(Information shown Opens)

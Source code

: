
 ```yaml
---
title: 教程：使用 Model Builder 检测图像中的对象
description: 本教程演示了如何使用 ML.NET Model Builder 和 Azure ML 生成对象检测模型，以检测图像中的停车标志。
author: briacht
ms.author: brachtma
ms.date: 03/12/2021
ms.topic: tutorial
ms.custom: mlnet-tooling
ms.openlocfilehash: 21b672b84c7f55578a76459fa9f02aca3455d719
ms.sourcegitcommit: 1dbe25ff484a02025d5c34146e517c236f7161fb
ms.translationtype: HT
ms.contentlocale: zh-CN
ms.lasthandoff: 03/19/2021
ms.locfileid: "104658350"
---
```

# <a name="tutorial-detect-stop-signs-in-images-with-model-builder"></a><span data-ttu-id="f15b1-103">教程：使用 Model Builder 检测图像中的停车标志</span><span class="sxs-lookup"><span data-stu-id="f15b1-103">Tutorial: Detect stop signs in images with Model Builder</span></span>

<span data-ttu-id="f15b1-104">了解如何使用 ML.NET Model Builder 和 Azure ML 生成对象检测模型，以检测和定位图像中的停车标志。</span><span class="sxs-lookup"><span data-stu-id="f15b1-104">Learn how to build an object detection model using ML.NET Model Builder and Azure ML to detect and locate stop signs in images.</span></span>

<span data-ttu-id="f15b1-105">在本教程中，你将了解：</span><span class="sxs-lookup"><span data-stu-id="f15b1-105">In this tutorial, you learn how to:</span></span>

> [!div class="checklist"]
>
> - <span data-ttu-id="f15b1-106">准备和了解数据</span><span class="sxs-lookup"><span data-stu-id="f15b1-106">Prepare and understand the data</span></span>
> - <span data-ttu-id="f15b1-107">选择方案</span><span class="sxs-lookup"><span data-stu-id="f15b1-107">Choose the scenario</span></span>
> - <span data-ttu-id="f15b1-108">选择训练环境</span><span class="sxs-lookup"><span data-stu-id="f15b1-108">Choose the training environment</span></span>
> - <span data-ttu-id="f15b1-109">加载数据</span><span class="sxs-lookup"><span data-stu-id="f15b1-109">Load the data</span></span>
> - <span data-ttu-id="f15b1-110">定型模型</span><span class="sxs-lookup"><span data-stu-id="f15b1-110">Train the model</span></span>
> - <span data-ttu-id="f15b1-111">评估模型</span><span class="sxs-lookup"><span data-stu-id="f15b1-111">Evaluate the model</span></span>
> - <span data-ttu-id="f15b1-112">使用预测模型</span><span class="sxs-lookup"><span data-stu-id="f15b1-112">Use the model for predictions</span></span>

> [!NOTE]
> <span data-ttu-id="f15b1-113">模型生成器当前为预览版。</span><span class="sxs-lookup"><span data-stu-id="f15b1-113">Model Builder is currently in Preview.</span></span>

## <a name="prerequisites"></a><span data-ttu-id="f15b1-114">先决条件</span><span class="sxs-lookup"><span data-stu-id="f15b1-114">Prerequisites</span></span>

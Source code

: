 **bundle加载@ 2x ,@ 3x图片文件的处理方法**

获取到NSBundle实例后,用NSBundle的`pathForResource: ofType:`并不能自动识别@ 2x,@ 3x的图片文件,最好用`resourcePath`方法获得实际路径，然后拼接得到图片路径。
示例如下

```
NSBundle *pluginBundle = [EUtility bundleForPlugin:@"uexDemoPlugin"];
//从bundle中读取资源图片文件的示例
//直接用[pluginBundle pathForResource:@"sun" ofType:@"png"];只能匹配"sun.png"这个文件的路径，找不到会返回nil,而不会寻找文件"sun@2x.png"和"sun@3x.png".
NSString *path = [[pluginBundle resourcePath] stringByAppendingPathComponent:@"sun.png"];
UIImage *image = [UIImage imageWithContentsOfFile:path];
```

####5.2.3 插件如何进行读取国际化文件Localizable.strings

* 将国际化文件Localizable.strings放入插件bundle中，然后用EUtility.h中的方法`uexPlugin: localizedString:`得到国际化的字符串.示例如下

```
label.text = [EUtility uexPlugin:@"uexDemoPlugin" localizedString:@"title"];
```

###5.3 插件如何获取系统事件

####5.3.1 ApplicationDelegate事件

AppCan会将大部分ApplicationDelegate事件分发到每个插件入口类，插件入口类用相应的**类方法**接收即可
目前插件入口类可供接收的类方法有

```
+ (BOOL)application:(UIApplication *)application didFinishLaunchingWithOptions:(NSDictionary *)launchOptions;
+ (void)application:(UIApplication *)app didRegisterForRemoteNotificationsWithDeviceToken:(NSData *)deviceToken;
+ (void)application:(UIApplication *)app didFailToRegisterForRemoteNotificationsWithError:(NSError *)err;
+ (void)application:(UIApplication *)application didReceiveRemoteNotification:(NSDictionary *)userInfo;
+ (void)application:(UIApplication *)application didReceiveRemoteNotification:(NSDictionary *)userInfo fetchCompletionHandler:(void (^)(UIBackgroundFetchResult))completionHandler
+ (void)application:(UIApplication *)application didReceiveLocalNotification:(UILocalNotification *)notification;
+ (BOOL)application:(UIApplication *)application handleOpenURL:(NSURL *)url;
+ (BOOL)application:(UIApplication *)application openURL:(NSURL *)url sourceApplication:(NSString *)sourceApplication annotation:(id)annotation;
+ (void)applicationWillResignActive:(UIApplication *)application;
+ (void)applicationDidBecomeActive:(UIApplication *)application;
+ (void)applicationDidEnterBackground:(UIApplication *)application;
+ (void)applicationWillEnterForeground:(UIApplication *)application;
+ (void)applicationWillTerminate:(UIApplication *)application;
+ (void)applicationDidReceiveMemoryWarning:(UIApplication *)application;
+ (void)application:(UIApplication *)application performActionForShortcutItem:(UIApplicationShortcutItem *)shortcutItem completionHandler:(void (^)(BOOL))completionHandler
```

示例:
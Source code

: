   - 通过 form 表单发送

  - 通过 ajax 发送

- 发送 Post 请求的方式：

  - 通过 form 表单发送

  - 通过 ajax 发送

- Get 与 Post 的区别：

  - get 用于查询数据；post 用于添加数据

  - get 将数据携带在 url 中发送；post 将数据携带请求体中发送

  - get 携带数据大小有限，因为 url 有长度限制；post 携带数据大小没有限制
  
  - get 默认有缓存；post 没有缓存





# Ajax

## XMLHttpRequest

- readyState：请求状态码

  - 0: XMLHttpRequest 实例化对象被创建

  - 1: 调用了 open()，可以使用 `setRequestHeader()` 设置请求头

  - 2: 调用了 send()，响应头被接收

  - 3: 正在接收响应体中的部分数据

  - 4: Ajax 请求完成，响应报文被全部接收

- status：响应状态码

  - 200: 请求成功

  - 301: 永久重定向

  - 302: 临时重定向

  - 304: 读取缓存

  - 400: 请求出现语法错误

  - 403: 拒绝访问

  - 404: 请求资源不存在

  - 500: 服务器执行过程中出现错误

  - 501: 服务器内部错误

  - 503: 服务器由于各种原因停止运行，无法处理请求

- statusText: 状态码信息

(Information shown Closes)

Task objective:
Your answer should be the listing itself, repeated exactly.

Completed exercise:
Source code

:
 ```yaml
---
title: 教程：使用 Model Builder 检测图像中的对象
description: 本教程演示了如何使用 ML.NET Model Builder 和 Azure ML 生成对象检测模型，以检测图像中的停车标志。
author: briacht
ms.author: brachtma
ms.date: 03/12/2021
ms.topic: tutorial
ms.custom: mlnet-tooling
ms.openlocfilehash: 21b672b84c7f55578a76459fa9f02aca3455d719
ms.sourcegitcommit: 1dbe25ff484a02025d5c34146e517c236f7161fb
ms.translationtype: HT
ms.contentlocale: zh-CN
ms.lasthandoff: 03/19/2021
ms.locfileid: "104658350"
---
```

# <a name="tutorial-detect-stop-signs-in-images-with-model-builder"></a><span data-ttu-id="f15b1-103">教程：使用 Model Builder 检测图像中的停车标志</span><span class="sxs-lookup"><span data-stu-id="f15b1-103">Tutorial: Detect stop signs in images with Model Builder</span></span>

<span data-ttu-id="f15b1-104">了解如何使用 ML.NET Model Builder 和 Azure ML 生成对象检测模型，以检测和定位图像中的停车标志。</span><span class="sxs-lookup"><span data-stu-id="f15b1-104">Learn how to build an object detection model using ML.NET Model Builder and Azure ML to detect and locate stop signs in images.</span></span>

<span data-ttu-id="f15b1-105">在本教程中，你将了解：</span><span class="sxs-lookup"><span data-stu-id="f15b1-105">In this tutorial, you learn how to:</span></span>

> [!div class="checklist"]
>
> - <span data-ttu-id="f15b1-106">准备和了解数据</span><span class="sxs-lookup"><span data-stu-id="f15b1-106">Prepare and understand the data</span></span>
> - <span data-ttu-id="f15b1-107">选择方案</span><span class="sxs-lookup"><span data-stu-id="f15b1-107">Choose the scenario</span></span>
> - <span data-ttu-id="f15b1-108">选择训练环境</span><span class="sxs-lookup"><span data-stu-id="f15b1-108">Choose the training environment</span></span>
> - <span data-ttu-id="f15b1-109">加载数据</span><span class="sxs-lookup"><span data-stu-id="f15b1-109">Load the data</span></span>
> - <span data-ttu-id="f15b1-110">定型模型</span><span class="sxs-lookup"><span data-stu-id="f15b1-110">Train the model</span></span>
> - <span data-ttu-id="f15b1-111">评估模型</span><span class="sxs-lookup"><span data-stu-id="f15b1-111">Evaluate the model</span></span>
> - <span data-ttu-id="f15b1-112">使用预测模型</span><span class="sxs-lookup"><span data-stu-id="f15b1-112">Use the model for predictions</span></span>

> [!NOTE]
> <span data-ttu-id="f15b1-113">模型生成器当前为预览版。</span><span class="sxs-lookup"><span data-stu-id="f15b1-113">Model Builder is currently in Preview.</span></span>

## <a name="prerequisites"></a><span data-ttu-id="f15b1-114">先决条件</span><span class="sxs-lookup"><span data-stu-id="f15b1-114">Prerequisites</span></span>

Source code

: **bundle加载@ 2x ,@ 3x图片文件的处理方法**

获取到NSBundle实例后,用NSBundle的`pathForResource: ofType:`并不能自动识别@ 2x,@ 3x的图片文件,最好用`resourcePath`方法获得实际路径，然后拼接得到图片路径。
示例如下

```
NSBundle *pluginBundle = [EUtility bundleForPlugin:@"uexDemoPlugin"];
//从bundle中读取资源图片文件的示例
//直接用[pluginBundle pathForResource:@"sun" ofType:@"png"];只能匹配"sun.png"这个文件的路径，找不到会返回nil,而不会寻找文件"sun@2x.png"和"sun@3x.png".
NSString *path = [[pluginBundle resourcePath] stringByAppendingPathComponent:@"sun.png"];
UIImage *image = [UIImage imageWithContentsOfFile:path];
```

####5.2.3 插件如何进行读取国际化文件Localizable.strings

* 将国际化文件Localizable.strings放入插件bundle中，然后用EUtility.h中的方法`uexPlugin: localizedString:`得到国际化的字符串.示例如下

```
label.text = [EUtility uexPlugin:@"uexDemoPlugin" localizedString:@"title"];
```

###5.3 插件如何获取系统事件

####5.3.1 ApplicationDelegate事件

AppCan会将大部分ApplicationDelegate事件分发到每个插件入口类，插件入口类用相应的**类方法**接收即可
目前插件入口类可供接收的类方法有

```
+ (BOOL)application:(UIApplication *)application didFinishLaunchingWithOptions:(NSDictionary *)launchOptions;
+ (void)application:(UIApplication *)app didRegisterForRemoteNotificationsWithDeviceToken:(NSData *)deviceToken;
+ (void)application:(UIApplication *)app didFailToRegisterForRemoteNotificationsWithError:(NSError *)err;
+ (void)application:(UIApplication *)application didReceiveRemoteNotification:(NSDictionary *)userInfo;
+ (void)application:(UIApplication *)application didReceiveRemoteNotification:(NSDictionary *)userInfo fetchCompletionHandler:(void (^)(UIBackgroundFetchResult))completionHandler
+ (void)application:(UIApplication *)application didReceiveLocalNotification:(UILocalNotification *)notification;
+ (BOOL)application:(UIApplication *)application handleOpenURL:(NSURL *)url;
+ (BOOL)application:(UIApplication *)application openURL:(NSURL *)url sourceApplication:(NSString *)sourceApplication annotation:(id)annotation;
+ (void)applicationWillResignActive:(UIApplication *)application;
+ (void)applicationDidBecomeActive:(UIApplication *)application;
+ (void)applicationDidEnterBackground:(UIApplication *)application;
+ (void)applicationWillEnterForeground:(UIApplication *)application;
+ (void)applicationWillTerminate:(UIApplication *)application;
+ (void)applicationDidReceiveMemoryWarning:(UIApplication *)application;
+ (void)application:(UIApplication *)application performActionForShortcutItem:(UIApplicationShortcutItem *)shortcutItem completionHandler:(void (^)(BOOL))completionHandler
```

示例:
Source code

:   - 通过 form 表单发送

  - 通过 ajax 发送

- 发送 Post 请求的方式：

  - 通过 form 表单发送

  - 通过 ajax 发送

- Get 与 Post 的区别：

  - get 用于查询数据；post 用于添加数据

  - get 将数据携带在 url 中发送；post 将数据携带请求体中发送

  - get 携带数据大小有限，因为 url 有长度限制；post 携带数据大小没有限制
  
  - get 默认有缓存；post 没有缓存





# Ajax

## XMLHttpRequest

- readyState：请求状态码

  - 0: XMLHttpRequest 实例化对象被创建

  - 1: 调用了 open()，可以使用 `setRequestHeader()` 设置请求头

  - 2: 调用了 send()，响应头被接收

  - 3: 正在接收响应体中的部分数据

  - 4: Ajax 请求完成，响应报文被全部接收

- status：响应状态码

  - 200: 请求成功

  - 301: 永久重定向

  - 302: 临时重定向

  - 304: 读取缓存

  - 400: 请求出现语法错误

  - 403: 拒绝访问

  - 404: 请求资源不存在

  - 500: 服务器执行过程中出现错误

  - 501: 服务器内部错误

  - 503: 服务器由于各种原因停止运行，无法处理请求

- statusText: 状态码信息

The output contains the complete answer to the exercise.